Oh, I just refurbished the CSS; that's the wonderful thing with valid (X)HTML – if you want to change the layout of an entire website, only a single file has to be modified. Theoretically.

❝ ❝ It’s definitely better to go with Method #5, which is standard according to the WHO, European any many other countries’ guidelines.

❝ […] Anyway the EU BE guideline recommends the use of AUC_t as the "most reliable estimate of the extent of absorption" anyway.

Without going into my files - the main parameter for extent of BA was changed from the 1992 version in 1998; and I’m still happy with it. There are a lot of papers published demonstrating for partial AUCs that beyond 2–4× t_max point estimates do not essentially change any more; only variability increases. The worst metric in terms of variability is AUC_0-∞.

❝ I couldn't find it either in the WHO guideline, which mentions "Clast" and defines it as "last measurable concentration".

OK, the entire paragraph reads:

Area under the plasma/serum/blood concentration–time curve from time zero to time t (AUC_0–t), where t is the last sampling time point with a measurable concentration of the API in the indi­vi­du­al formulation tested. The method of calculating AUC-values should be specified. In general AUC should be calculated using the linear/log trapezoidal integration method. The exclusive use of compartmental-based parameters is not recommended.

So the recommendation goes with Method #1 (not #2!).

Further down:

AUC_0–t and C_max are considered to be the most relevant parameters for assessment of bio­equi­va­lence. In addition it is recommended that the following parameters be estimated:
- area under the plasma/serum/blood concentration–time curve from time zero to time infinity (AUC_0-∞) representing total exposure, where AUC_0-∞ = AUC_0–t + C_last/β; C_last is the last mea­sur­able drug concentration and β is the terminal or elimination rate constant calculated according to an appropriate method;

It’s nice to see AUC_0–t as the recommended metric – but it’s a pity to go with Method #4 for extrapolation.

❝ Is there any recommendation I have missed in EU or WHO guideline, or made at a conference ?

Not in the guidelines; in papers, workshops & conferences – yes.
Perhaps I will post a little collection the next days.

❝ I couldn't say about BA trials (where there would be more modelling anyway) but I think I've only seen once a BE trial using Method #5.

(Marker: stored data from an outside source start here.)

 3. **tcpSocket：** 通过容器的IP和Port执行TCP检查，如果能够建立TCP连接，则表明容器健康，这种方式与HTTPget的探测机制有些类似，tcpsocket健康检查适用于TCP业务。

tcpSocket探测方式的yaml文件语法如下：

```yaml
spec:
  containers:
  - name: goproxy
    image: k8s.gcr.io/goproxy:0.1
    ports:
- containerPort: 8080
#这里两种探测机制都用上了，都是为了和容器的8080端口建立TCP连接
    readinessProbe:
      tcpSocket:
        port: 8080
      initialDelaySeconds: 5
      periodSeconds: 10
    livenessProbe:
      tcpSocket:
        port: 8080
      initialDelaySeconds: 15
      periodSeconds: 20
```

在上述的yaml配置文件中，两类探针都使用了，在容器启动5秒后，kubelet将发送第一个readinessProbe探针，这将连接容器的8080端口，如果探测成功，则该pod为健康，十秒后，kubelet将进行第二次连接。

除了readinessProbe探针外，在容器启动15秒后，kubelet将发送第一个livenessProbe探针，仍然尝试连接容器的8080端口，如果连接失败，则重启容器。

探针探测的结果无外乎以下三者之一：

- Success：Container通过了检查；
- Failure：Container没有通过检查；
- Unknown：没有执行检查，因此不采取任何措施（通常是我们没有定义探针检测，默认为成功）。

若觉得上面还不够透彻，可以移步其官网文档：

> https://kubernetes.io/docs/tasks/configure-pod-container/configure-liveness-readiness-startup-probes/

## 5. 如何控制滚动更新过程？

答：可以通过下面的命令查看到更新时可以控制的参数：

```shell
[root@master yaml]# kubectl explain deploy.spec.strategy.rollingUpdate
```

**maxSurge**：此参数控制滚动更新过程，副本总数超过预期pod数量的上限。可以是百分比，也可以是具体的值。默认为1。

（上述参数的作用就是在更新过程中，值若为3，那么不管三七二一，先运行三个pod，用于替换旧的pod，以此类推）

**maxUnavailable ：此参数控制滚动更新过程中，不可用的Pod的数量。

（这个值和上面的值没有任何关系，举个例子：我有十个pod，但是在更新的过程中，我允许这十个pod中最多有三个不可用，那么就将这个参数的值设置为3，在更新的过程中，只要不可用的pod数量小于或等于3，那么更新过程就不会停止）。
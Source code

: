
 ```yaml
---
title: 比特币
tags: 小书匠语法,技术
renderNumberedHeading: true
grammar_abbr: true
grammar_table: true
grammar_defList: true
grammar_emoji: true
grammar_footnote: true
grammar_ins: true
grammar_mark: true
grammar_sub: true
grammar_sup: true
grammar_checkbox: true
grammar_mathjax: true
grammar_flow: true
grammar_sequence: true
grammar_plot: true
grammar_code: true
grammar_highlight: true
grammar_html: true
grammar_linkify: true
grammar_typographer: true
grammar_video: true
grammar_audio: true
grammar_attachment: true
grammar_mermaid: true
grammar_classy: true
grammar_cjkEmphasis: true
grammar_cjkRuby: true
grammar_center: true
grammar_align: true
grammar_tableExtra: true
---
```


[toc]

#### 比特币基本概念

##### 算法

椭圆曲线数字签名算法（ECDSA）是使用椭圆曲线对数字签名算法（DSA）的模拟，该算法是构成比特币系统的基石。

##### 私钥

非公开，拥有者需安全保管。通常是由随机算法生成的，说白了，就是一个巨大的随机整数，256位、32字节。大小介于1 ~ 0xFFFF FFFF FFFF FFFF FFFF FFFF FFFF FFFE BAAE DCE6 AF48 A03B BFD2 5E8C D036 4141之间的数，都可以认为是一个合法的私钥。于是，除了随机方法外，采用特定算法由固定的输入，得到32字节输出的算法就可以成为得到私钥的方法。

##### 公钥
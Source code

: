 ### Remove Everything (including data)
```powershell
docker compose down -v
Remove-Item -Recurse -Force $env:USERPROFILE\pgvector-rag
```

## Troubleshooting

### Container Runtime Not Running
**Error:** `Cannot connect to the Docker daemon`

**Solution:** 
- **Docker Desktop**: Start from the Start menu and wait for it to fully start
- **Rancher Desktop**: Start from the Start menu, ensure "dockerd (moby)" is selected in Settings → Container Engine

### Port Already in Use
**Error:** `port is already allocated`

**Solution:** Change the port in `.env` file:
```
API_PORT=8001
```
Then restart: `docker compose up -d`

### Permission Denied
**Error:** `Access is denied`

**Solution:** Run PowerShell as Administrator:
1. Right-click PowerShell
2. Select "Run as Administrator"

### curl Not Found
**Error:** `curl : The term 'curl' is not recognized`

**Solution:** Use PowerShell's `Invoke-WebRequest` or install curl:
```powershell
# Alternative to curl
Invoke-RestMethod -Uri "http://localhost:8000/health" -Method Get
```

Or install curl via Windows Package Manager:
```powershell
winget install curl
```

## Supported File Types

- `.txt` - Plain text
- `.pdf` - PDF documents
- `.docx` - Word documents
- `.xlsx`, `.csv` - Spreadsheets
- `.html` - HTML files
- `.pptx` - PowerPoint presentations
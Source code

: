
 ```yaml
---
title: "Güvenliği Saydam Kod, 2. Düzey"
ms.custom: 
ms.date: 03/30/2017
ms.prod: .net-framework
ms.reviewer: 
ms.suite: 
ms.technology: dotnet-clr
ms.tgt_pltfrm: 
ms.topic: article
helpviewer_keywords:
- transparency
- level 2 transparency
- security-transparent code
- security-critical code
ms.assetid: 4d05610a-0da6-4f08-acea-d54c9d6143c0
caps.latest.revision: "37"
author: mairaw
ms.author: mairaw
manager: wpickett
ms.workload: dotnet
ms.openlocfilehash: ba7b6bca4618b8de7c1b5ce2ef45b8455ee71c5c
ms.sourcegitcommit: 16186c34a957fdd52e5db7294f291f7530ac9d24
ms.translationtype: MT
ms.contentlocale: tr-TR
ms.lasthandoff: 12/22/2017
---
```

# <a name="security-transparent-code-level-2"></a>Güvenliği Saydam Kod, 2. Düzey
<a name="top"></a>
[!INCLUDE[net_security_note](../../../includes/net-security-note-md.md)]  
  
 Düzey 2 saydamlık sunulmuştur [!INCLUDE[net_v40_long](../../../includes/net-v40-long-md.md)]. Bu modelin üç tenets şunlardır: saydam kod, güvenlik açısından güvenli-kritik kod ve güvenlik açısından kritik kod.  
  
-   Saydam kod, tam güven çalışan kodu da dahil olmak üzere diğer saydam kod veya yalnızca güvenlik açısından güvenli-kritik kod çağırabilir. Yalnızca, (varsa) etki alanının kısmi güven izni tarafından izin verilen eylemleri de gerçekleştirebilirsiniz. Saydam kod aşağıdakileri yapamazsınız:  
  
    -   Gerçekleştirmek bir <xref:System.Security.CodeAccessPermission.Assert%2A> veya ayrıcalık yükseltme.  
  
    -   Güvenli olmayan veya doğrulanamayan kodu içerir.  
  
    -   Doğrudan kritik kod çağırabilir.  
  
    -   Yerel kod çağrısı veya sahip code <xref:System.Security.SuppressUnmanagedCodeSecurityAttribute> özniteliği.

Really? Was it one of my hundreds?
OK, to be more serious – I used Method #4 in only 3 out of >500 studies, because I failed in convincing these sponsors in the reasonability of applying Method #5.
Method #5 is my standard and also in a couple of CROs which are rather more scientifically than “cook­book”-driven in their evaluations. On the other hand I never got any deficiency letter claiming that I should recalculate my results obtained with Method #5 by Method #4.
Just the fact that Method #5 is implemented in commercial software packages (WinNonlin, Kinetica) gives you a hint that it must be used by somebody – except myself.